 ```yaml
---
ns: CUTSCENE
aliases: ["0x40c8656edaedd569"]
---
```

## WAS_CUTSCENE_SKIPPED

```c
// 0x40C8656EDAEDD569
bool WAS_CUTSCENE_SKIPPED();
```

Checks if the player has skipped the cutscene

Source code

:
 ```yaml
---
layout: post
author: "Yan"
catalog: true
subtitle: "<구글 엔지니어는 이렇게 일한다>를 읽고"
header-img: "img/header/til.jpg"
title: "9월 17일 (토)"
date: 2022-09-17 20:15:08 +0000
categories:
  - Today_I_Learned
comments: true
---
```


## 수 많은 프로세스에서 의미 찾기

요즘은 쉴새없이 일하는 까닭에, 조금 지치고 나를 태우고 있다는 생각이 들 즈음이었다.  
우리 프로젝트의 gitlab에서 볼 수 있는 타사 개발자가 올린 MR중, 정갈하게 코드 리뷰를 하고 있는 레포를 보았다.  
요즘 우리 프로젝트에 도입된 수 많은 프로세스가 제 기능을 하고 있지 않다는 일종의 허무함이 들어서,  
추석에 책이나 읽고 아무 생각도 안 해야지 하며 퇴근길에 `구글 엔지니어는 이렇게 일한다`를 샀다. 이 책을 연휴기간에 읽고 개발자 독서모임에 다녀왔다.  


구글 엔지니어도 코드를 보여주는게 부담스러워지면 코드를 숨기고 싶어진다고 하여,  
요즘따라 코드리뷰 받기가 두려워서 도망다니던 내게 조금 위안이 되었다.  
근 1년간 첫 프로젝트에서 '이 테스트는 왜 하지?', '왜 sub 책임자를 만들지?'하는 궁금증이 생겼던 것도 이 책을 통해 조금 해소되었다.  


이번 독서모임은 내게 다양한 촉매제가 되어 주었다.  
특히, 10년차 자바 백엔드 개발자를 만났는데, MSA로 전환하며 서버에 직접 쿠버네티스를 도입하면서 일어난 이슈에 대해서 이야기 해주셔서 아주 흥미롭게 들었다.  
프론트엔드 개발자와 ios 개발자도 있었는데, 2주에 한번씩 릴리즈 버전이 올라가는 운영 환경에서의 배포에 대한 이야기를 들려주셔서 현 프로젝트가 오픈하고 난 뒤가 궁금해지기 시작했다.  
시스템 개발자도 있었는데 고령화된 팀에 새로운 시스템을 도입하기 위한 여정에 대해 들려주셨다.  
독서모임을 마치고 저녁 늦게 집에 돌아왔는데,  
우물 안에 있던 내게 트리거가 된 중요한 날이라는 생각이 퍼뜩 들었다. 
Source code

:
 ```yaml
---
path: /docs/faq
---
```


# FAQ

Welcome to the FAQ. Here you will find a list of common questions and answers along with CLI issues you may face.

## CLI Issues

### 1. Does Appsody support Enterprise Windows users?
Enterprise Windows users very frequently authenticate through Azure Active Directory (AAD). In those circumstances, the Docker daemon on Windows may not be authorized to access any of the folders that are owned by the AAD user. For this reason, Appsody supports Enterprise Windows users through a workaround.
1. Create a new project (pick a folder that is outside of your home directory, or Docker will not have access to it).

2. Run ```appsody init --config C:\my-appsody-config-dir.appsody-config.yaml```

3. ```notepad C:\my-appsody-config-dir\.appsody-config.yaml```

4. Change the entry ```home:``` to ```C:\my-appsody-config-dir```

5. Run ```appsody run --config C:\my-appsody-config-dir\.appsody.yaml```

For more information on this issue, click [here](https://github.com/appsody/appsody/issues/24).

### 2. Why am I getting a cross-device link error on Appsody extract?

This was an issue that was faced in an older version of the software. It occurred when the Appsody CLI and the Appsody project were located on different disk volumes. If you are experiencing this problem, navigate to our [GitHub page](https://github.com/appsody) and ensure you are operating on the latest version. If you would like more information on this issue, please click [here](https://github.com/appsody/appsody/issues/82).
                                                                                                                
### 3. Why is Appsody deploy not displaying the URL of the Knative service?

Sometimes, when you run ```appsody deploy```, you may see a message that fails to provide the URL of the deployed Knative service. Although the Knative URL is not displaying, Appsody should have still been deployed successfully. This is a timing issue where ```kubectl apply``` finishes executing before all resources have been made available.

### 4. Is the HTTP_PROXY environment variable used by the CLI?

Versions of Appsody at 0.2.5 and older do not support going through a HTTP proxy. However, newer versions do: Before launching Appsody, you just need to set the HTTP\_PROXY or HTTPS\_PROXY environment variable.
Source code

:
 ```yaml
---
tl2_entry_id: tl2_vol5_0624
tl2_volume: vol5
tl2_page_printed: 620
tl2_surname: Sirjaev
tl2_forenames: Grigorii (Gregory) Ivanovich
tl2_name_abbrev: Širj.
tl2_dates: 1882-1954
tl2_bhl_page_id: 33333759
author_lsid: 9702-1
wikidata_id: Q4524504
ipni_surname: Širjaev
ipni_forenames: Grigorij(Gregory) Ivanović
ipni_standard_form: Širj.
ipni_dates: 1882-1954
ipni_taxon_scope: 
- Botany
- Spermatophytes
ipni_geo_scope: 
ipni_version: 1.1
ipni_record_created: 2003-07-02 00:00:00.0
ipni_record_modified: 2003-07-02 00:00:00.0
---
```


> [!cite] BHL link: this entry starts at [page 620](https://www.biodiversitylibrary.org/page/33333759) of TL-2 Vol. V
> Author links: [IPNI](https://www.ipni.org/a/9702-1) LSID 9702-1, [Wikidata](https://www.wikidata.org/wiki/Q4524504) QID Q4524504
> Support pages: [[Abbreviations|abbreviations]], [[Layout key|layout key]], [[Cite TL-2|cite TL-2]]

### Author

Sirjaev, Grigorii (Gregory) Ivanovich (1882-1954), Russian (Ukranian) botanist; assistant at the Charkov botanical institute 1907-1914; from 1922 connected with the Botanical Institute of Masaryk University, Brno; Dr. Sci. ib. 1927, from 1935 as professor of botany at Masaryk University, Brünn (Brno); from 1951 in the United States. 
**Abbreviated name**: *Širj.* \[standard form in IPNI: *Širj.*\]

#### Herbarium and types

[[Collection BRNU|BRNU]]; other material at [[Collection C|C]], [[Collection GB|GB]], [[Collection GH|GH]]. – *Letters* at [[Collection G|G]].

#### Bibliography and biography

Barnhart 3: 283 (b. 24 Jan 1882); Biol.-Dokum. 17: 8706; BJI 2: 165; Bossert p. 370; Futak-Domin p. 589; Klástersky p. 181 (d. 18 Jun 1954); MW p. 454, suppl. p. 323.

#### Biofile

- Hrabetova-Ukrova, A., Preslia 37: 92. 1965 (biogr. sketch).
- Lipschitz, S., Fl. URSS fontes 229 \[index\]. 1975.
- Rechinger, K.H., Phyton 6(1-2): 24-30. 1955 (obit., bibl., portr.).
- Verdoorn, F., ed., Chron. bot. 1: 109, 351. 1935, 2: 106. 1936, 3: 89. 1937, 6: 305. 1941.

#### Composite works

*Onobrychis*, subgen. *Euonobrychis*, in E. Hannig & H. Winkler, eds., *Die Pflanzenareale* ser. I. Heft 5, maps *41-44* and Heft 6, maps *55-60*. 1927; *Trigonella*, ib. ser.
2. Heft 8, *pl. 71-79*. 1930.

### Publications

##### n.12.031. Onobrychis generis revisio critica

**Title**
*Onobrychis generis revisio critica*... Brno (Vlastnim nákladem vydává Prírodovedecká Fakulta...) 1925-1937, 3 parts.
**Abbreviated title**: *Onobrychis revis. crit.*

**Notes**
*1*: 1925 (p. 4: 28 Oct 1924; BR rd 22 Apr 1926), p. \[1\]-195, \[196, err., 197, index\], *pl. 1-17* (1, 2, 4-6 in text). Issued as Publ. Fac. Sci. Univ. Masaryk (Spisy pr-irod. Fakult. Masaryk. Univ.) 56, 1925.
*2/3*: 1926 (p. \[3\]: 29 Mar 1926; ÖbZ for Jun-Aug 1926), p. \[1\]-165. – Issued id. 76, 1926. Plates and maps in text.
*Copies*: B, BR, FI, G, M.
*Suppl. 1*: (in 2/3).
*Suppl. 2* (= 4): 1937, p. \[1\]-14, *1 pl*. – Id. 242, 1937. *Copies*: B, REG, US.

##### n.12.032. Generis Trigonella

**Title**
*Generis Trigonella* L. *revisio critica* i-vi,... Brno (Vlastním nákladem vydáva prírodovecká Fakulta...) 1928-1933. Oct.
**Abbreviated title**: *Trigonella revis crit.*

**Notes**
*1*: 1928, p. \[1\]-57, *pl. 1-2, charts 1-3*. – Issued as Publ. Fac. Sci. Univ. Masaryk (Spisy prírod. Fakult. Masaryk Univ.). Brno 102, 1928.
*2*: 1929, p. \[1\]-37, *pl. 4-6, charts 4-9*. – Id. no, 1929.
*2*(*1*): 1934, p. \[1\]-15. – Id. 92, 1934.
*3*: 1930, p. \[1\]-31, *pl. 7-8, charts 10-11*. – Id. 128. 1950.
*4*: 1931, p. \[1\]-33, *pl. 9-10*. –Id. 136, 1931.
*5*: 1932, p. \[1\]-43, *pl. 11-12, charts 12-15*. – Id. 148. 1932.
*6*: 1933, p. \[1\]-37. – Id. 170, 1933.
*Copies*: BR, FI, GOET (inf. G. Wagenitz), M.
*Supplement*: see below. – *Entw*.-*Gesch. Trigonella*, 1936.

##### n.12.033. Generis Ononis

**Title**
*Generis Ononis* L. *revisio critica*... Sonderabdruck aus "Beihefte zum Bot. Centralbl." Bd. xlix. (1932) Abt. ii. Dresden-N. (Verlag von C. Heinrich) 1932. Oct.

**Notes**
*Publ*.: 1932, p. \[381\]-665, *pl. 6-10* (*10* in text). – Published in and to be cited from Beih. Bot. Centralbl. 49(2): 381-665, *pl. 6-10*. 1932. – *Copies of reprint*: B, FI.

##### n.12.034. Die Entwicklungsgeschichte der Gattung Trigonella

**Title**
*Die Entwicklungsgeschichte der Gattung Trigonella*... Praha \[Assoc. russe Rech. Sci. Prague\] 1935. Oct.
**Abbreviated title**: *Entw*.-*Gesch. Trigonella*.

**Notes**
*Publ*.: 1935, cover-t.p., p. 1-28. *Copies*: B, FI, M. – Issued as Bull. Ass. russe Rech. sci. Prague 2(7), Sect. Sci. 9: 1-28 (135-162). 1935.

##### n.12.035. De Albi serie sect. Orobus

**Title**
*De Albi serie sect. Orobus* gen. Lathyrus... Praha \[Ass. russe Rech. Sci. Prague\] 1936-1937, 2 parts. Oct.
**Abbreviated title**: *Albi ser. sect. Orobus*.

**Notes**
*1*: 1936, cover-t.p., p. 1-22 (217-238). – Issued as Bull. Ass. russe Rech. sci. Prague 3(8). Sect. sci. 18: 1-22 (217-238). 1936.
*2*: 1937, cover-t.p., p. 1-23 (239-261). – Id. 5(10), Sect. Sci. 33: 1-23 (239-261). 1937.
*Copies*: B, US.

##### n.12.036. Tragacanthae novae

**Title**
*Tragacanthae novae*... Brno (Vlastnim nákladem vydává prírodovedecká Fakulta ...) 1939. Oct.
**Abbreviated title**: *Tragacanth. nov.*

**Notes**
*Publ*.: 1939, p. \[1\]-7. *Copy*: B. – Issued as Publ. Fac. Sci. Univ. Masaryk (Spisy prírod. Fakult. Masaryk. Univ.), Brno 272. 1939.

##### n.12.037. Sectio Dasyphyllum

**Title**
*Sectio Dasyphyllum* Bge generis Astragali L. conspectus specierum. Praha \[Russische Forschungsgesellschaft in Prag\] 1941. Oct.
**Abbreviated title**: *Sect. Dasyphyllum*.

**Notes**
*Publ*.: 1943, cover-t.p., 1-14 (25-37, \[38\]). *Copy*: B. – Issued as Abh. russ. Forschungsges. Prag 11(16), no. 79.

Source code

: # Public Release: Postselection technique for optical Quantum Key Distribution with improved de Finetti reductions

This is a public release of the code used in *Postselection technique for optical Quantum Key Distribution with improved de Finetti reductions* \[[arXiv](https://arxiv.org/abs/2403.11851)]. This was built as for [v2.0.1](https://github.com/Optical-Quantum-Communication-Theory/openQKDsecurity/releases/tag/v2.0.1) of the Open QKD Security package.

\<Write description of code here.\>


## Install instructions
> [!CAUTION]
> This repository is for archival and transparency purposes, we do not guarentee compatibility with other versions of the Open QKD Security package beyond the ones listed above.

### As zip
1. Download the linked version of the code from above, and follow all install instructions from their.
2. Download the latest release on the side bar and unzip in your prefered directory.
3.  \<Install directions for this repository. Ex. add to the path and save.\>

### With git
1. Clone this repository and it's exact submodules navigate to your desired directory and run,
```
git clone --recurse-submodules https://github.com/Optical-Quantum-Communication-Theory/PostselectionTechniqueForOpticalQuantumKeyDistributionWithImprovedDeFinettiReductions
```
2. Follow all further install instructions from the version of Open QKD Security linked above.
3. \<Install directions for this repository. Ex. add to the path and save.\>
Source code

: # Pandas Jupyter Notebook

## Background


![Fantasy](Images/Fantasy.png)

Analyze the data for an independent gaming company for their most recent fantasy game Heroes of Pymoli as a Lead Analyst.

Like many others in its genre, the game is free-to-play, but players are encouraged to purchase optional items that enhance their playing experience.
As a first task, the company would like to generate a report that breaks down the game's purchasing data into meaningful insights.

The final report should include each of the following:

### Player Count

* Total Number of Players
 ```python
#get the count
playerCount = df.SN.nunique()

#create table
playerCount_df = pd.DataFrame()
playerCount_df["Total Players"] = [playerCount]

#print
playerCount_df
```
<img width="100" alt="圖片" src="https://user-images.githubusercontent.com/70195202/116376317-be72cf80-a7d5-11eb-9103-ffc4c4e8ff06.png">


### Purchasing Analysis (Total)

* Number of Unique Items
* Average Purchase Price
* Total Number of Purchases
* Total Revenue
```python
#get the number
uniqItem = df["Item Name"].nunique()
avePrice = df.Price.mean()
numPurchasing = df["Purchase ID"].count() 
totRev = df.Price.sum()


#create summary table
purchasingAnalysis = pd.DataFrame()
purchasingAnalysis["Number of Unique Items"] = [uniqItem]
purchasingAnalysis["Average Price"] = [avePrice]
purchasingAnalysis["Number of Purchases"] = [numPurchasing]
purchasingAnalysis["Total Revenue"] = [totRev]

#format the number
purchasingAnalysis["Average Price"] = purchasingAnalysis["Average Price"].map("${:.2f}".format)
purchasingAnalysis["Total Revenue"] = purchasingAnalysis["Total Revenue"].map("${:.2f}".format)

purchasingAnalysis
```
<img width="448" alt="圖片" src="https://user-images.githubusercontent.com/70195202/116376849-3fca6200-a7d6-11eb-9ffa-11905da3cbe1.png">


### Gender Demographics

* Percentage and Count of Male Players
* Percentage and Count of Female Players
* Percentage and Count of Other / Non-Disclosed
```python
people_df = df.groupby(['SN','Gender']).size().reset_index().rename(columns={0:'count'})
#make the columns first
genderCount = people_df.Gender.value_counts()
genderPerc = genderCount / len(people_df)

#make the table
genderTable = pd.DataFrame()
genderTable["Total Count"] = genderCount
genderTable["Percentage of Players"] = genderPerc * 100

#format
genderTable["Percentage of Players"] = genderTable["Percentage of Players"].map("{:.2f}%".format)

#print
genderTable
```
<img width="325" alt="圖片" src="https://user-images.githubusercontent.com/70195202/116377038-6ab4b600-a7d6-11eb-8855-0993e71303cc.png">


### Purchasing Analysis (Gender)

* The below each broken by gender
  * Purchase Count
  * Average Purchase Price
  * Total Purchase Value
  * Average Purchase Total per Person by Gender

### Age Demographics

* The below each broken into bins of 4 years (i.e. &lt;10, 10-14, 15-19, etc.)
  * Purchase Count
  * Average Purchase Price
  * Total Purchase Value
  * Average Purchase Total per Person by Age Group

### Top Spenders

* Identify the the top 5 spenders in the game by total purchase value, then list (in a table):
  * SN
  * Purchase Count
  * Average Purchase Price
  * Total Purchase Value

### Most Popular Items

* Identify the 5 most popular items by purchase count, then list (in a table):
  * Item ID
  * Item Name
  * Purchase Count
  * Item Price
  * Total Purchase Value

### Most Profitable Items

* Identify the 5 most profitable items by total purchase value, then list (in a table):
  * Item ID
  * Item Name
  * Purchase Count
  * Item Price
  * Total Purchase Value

═══

## Task details
Retype exactly the lines above, from the one with "이번 독서모임은 내게 다양한 촉매제가 되어 주었다." through the one with "### 2. Why am", inclusive.

## Task response
이번 독서모임은 내게 다양한 촉매제가 되어 주었다.  
특히, 10년차 자바 백엔드 개발자를 만났는데, MSA로 전환하며 서버에 직접 쿠버네티스를 도입하면서 일어난 이슈에 대해서 이야기 해주셔서 아주 흥미롭게 들었다.  
프론트엔드 개발자와 ios 개발자도 있었는데, 2주에 한번씩 릴리즈 버전이 올라가는 운영 환경에서의 배포에 대한 이야기를 들려주셔서 현 프로젝트가 오픈하고 난 뒤가 궁금해지기 시작했다.  
시스템 개발자도 있었는데 고령화된 팀에 새로운 시스템을 도입하기 위한 여정에 대해 들려주셨다.  
독서모임을 마치고 저녁 늦게 집에 돌아왔는데,  
우물 안에 있던 내게 트리거가 된 중요한 날이라는 생각이 퍼뜩 들었다. 
Source code

:
 ```yaml
---
path: /docs/faq
---
```


# FAQ

Welcome to the FAQ. Here you will find a list of common questions and answers along with CLI issues you may face.

## CLI Issues

### 1. Does Appsody support Enterprise Windows users?
Enterprise Windows users very frequently authenticate through Azure Active Directory (AAD). In those circumstances, the Docker daemon on Windows may not be authorized to access any of the folders that are owned by the AAD user. For this reason, Appsody supports Enterprise Windows users through a workaround.
1. Create a new project (pick a folder that is outside of your home directory, or Docker will not have access to it).

2. Run ```appsody init --config C:\my-appsody-config-dir.appsody-config.yaml```

3. ```notepad C:\my-appsody-config-dir\.appsody-config.yaml```

4. Change the entry ```home:``` to ```C:\my-appsody-config-dir```

5. Run ```appsody run --config C:\my-appsody-config-dir\.appsody.yaml```

For more information on this issue, click [here](https://github.com/appsody/appsody/issues/24).

### 2. Why am I getting a cross-device link error on Appsody extract?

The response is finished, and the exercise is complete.